Task details –
Your answer should be the data below, reproduced with nothing changed.
** Opening Exercise material block **
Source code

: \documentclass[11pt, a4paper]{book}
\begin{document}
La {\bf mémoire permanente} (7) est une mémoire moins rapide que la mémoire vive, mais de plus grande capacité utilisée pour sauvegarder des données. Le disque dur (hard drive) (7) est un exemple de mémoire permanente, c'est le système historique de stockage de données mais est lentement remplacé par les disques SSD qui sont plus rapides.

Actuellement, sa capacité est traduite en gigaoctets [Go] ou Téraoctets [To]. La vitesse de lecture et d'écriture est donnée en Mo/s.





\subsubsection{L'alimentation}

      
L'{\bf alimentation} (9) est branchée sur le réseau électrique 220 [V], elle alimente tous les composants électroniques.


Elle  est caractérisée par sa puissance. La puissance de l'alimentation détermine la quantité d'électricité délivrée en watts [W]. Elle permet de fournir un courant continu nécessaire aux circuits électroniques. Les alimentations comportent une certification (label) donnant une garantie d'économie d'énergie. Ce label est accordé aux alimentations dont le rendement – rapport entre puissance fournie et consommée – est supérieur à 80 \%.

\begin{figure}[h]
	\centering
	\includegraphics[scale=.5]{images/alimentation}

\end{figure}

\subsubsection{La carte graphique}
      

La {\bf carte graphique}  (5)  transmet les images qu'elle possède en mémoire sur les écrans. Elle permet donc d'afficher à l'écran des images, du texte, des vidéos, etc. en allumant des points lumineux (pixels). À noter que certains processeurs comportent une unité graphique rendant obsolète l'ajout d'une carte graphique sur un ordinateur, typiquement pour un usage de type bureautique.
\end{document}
** Closing Exercise material block **
Exercise response –
Source code

: \documentclass[11pt, a4paper]{book}
\begin{document}
La {\bf mémoire permanente} (7) est une mémoire moins rapide que la mémoire vive, mais de plus grande capacité utilisée pour sauvegarder des données. Le disque dur (hard drive) (7) est un exemple de mémoire permanente, c'est le système historique de stockage de données mais est lentement remplacé par les disques SSD qui sont plus rapides.

Actuellement, sa capacité est traduite en gigaoctets [Go] ou Téraoctets [To]. La vitesse de lecture et d'écriture est donnée en Mo/s.





\subsubsection{L'alimentation}

      
L'{\bf alimentation} (9) est branchée sur le réseau électrique 220 [V], elle alimente tous les composants électroniques.


Elle  est caractérisée par sa puissance. La puissance de l'alimentation détermine la quantité d'électricité délivrée en watts [W]. Elle permet de fournir un courant continu nécessaire aux circuits électroniques. Les alimentations comportent une certification (label) donnant une garantie d'économie d'énergie. Ce label est accordé aux alimentations dont le rendement – rapport entre puissance fournie et consommée – est supérieur à 80 \%.

\begin{figure}[h]
	\centering
	\includegraphics[scale=.5]{images/alimentation}

\end{figure}

\subsubsection{La carte graphique}
      

La {\bf carte graphique}  (5)  transmet les images qu'elle possède en mémoire sur les écrans. Elle permet donc d'afficher à l'écran des images, du texte, des vidéos, etc. en allumant des points lumineux (pixels). À noter que certains processeurs comportent une unité graphique rendant obsolète l'ajout d'une carte graphique sur un ordinateur, typiquement pour un usage de type bureautique.
\end{document}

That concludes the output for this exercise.